*** DATA IN THIS EXERCISE Section Begins ***

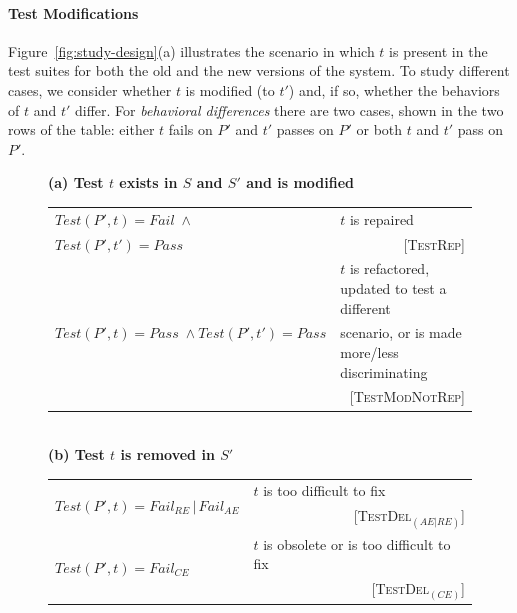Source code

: \documentclass[conference]{IEEEtran}
\newcommand{\mt}{\mathit}
\newcommand{\pass}{\mt{Pass}}
\newcommand{\fail}{\mt{Fail}}
\newcommand{\failce}{\mt{Fail}_{CE}}
\newcommand{\failre}{\mt{Fail}_{RE}}
\newcommand{\failae}{\mt{Fail}_{AE}}
\newcommand{\testfunc}[2]{\mt{Test(#1, #2)}}
\newcommand{\catrep}{\textsc{TestRep}}
\newcommand{\catref}{\textsc{TestModNotRep}}
\newcommand{\catdelaere}{\textsc{TestDel}$_\mt{(AE|RE)}$}
\newcommand{\catdelce}{\textsc{TestDel}$_\mt{(CE)}$}
\begin{document}
\paragraph*{\textbf{Test Modifications}}
\label{sec:test-mod}

Figure~\ref{fig:study-design}(a) illustrates the scenario in which $t$
is present in the test suites for both the old and the new versions of
the system. To study different cases, we consider whether $t$ is
modified (to $t'$) and, if so, whether the behaviors of $t$ and $t'$
differ. For \textit{behavioral differences} there are two cases, shown
in the two rows of the table: either $t$ fails on $P'$ and $t'$ passes
on $P'$ or both $t$ and $t'$ pass on $P'$.

\begin{figure}[t]
\centering
\footnotesize
\tabcolsep=3pt
\textbf{(a) Test $t$ exists in $S$ and $S'$ and is modified}
\\ [2pt]
\begin{tabular}{|l||l|}
\hline
$\testfunc{P'}{t} = \fail \; \wedge$ &
$t$ is repaired \\
$\testfunc{P'}{t'} = \pass$ &
\multicolumn{1}{r|}{\scriptsize [\catrep{}]}\\
\hline
\multirow{3}{28mm}{$\testfunc{P'}{t} = \pass \; \wedge \testfunc{P'}{t'} = \pass$} &
$t$ is refactored, updated to test a different \\
& scenario, or is made more/less discriminating \\
& \multicolumn{1}{r|}{\scriptsize [\catref{}]} \\
\hline
\end{tabular}
\\ [8pt]
%
\textbf{(b) Test $t$ is removed in $S'$}
\\ [2pt]
\begin{tabular}{|l||l|}
\hline
\multirow{2}{*}{$\testfunc{P'}{t} = \failre \, | \, \failae$} &
$t$ is too difficult to fix \\
& \multicolumn{1}{r|}{\scriptsize [\catdelaere{}]} \\
\hline
\multirow{2}{*}{$\testfunc{P'}{t} = \failce$} & $t$ is obsolete or is
too difficult to fix \\
& \multicolumn{1}{r|}{\scriptsize [\catdelce{}]} \\

\end{tabular}
\end{figure}
\end{document}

*** DATA IN THIS EXERCISE Section Ends ***

TASK TO COMPLETE:
All entries must be output unchanged, with every picture omitted.

RESPONSE TO THIS TASK:
Source code

: \documentclass[conference]{IEEEtran}
\newcommand{\mt}{\mathit}
\newcommand{\pass}{\mt{Pass}}
\newcommand{\fail}{\mt{Fail}}
\newcommand{\failce}{\mt{Fail}_{CE}}
\newcommand{\failre}{\mt{Fail}_{RE}}
\newcommand{\failae}{\mt{Fail}_{AE}}
\newcommand{\testfunc}[2]{\mt{Test(#1, #2)}}
\newcommand{\catrep}{\textsc{TestRep}}
\newcommand{\catref}{\textsc{TestModNotRep}}
\newcommand{\catdelaere}{\textsc{TestDel}$_\mt{(AE|RE)}$}
\newcommand{\catdelce}{\textsc{TestDel}$_\mt{(CE)}$}
\begin{document}
\paragraph*{\textbf{Test Modifications}}
\label{sec:test-mod}

Figure~\ref{fig:study-design}(a) illustrates the scenario in which $t$
is present in the test suites for both the old and the new versions of
the system. To study different cases, we consider whether $t$ is
modified (to $t'$) and, if so, whether the behaviors of $t$ and $t'$
differ. For \textit{behavioral differences} there are two cases, shown
in the two rows of the table: either $t$ fails on $P'$ and $t'$ passes
on $P'$ or both $t$ and $t'$ pass on $P'$.

\begin{figure}[t]
\centering
\footnotesize
\tabcolsep=3pt
\textbf{(a) Test $t$ exists in $S$ and $S'$ and is modified}
\\ [2pt]
\begin{tabular}{|l||l|}
\hline
$\testfunc{P'}{t} = \fail \; \wedge$ &
$t$ is repaired \\
$\testfunc{P'}{t'} = \pass$ &
\multicolumn{1}{r|}{\scriptsize [\catrep{}]}\\
\hline
\multirow{3}{28mm}{$\testfunc{P'}{t} = \pass \; \wedge \testfunc{P'}{t'} = \pass$} &
$t$ is refactored, updated to test a different \\
& scenario, or is made more/less discriminating \\
& \multicolumn{1}{r|}{\scriptsize [\catref{}]} \\
\hline
\end{tabular}
\\ [8pt]
%
\textbf{(b) Test $t$ is removed in $S'$}
\\ [2pt]
\begin{tabular}{|l||l|}
\hline
\multirow{2}{*}{$\testfunc{P'}{t} = \failre \, | \, \failae$} &
$t$ is too difficult to fix \\
& \multicolumn{1}{r|}{\scriptsize [\catdelaere{}]} \\
\hline
\multirow{2}{*}{$\testfunc{P'}{t} = \failce$} & $t$ is obsolete or is
too difficult to fix \\
& \multicolumn{1}{r|}{\scriptsize [\catdelce{}]} \\

\end{tabular}
\end{figure}
\end{document}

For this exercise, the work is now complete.